Peggio dell'autocomplotto di Meloni c'è solo il complottismo dell'Anm

Claudio Cerasa

Un governo contro la democrazia, nemico della Costituzione, complice delle mafioserie, alleato di Gelli. Il complottismo dei magistrati può diventare pericoloso. Unire i puntini. E preoccuparsi

Peggio del ridicolo autocomplotto della politica c’è solo il pericoloso complottismo dei magistrati. La scorsa settimana, la maggioranza di governo ha denunciato goffamente la presenza di un famigerato “assedio” della magistratura finalizzato a indebolire l’esecutivo. Le forme con cui la maggioranza ha denunciato l’accaduto sono quelle che conoscete. Prima è stata autorizzata la diffusione di una velina attribuibile a Palazzo Chigi (“fonti di Chigi dicono che”). Poi sono stati autorizzati alcuni ministri a parlare del tema (“le inchieste contro di noi sono sospette”, ha detto il ministro Lollobrigida a questo giornale). Infine, è stata la presidente del Consiglio, Giorgia Meloni, ad aver legittimato il contenuto della velina (la quale velina accusava una parte della magistratura di “svolgere un ruolo attivo di opposizione”) lasciando però intendere che il caso giudiziario più sospetto, quello per così dire “più politico” tra i vari con cui la maggioranza sta facendo i conti, è quello che riguarda il sottosegretario Delmastro. “Credo – ha detto Meloni – che il giudice non dovrebbe sostituirsi al pm formulando l’imputazione quando il pm non intende esercitare l’azione penale”. Sul Foglio, abbiamo definito l’assedio evocato dalla maggioranza come una barzelletta.
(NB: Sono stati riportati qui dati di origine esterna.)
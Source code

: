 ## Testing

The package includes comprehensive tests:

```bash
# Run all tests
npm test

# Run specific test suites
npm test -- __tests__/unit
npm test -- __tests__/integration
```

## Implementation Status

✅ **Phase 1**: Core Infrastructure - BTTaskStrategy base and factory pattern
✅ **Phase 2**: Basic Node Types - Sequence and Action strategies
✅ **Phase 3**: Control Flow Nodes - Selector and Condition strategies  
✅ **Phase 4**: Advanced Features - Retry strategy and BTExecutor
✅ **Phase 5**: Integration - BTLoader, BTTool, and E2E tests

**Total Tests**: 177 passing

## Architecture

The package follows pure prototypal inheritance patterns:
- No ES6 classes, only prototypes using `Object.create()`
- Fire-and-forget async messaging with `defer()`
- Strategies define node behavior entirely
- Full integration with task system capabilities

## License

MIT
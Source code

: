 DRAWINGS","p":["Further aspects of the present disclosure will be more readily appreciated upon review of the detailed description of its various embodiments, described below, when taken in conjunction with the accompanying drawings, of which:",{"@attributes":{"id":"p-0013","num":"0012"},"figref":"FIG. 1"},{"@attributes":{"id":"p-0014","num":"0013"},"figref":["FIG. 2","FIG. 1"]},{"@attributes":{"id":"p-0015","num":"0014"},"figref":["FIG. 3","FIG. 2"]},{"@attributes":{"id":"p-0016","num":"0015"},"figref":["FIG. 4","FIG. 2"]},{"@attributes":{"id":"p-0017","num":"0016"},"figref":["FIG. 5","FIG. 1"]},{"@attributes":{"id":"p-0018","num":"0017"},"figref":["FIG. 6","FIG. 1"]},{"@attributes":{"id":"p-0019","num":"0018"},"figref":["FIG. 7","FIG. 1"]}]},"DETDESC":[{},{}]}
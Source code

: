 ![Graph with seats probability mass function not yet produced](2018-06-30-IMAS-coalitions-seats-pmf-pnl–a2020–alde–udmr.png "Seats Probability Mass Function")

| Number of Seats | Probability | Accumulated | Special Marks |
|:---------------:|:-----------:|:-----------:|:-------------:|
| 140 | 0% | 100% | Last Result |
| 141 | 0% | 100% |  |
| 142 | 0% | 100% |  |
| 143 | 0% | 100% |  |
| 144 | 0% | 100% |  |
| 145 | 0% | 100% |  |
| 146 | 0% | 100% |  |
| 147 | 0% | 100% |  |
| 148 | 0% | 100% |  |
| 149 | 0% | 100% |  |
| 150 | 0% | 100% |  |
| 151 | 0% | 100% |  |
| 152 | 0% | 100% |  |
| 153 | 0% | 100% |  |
Come qualcosa di più simile a un autocomplotto che a un complotto. E il modo in cui il presidente del Senato, Ignazio La Russa, ha scelto di gestire il caso del figlio accusato di violenze sessuali dimostra che l’autocomplotto della maggioranza è sempre più un tema all’ordine del giorno (una volta completato l’interrogatorio di garanzia fatto al figlio, il presidente La Russa dovrebbe forse interrogare se stesso per capire se negare le indagini sulla sim del figlio intestata al presidente del Senato sia un modo per aiutare il figlio o un modo per trasformare l’inchiesta in un affare di stato). Una settimana dopo la scombinata evocazione dell’assedio, la scena di fronte alla quale ci si ritrova oggi somiglia molto a una “self fulfilling prophecy”: una profezia che si autoavvera.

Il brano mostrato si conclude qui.